» **Records for the task**
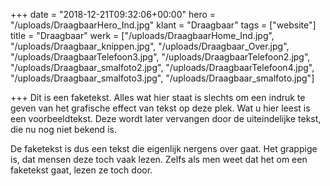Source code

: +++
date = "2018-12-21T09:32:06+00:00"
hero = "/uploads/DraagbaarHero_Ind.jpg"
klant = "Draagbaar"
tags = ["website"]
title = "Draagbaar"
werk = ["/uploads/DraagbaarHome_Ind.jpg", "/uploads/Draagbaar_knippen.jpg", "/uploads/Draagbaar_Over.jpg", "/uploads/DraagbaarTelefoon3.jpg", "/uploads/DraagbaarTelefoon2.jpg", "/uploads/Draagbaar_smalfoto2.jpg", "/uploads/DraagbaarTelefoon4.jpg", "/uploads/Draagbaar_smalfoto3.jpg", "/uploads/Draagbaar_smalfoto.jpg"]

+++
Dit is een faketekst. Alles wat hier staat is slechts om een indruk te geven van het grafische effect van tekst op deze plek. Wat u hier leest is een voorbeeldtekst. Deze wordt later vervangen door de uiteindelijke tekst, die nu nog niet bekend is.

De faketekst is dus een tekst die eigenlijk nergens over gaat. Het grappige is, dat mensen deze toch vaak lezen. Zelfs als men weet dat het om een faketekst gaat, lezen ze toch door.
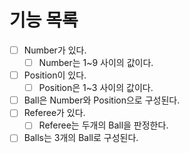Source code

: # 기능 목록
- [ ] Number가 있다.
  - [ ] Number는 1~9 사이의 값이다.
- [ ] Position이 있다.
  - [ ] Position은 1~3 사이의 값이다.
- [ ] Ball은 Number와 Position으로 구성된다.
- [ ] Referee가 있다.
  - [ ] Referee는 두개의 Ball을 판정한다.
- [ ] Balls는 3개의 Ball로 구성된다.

* * *

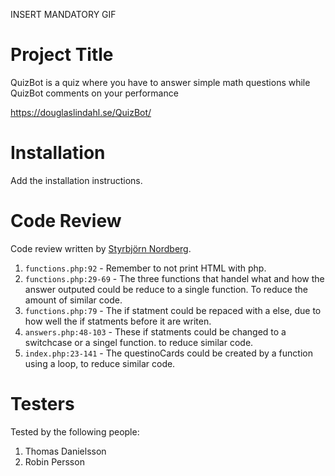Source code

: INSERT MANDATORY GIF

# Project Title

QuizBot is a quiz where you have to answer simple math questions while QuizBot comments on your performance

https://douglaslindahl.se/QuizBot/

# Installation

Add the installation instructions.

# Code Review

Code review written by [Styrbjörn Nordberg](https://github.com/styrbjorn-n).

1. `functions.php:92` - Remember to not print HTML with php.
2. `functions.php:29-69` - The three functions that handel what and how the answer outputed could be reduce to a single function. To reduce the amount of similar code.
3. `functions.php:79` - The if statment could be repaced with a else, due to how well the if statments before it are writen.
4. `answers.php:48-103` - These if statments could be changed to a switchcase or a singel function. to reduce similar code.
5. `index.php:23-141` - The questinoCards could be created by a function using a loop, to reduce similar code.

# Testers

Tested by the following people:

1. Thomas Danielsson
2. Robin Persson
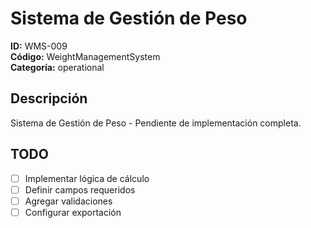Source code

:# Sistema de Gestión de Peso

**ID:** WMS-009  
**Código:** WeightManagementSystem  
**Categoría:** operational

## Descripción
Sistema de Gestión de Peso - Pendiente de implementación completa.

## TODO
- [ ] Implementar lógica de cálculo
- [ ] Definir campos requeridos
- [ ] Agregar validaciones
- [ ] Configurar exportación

» **What is expected**
Return exactly the lines above from the line that has "- [ ] Number는 1~9 사이의 값이다." through the line that has "- [ ] Balls는 3개의 Ball로 구성된다.", inclusive, and nothing else.

» **Finished exercise**
  - [ ] Number는 1~9 사이의 값이다.
- [ ] Position이 있다.
  - [ ] Position은 1~3 사이의 값이다.
- [ ] Ball은 Number와 Position으로 구성된다.
- [ ] Referee가 있다.
  - [ ] Referee는 두개의 Ball을 판정한다.
- [ ] Balls는 3개의 Ball로 구성된다.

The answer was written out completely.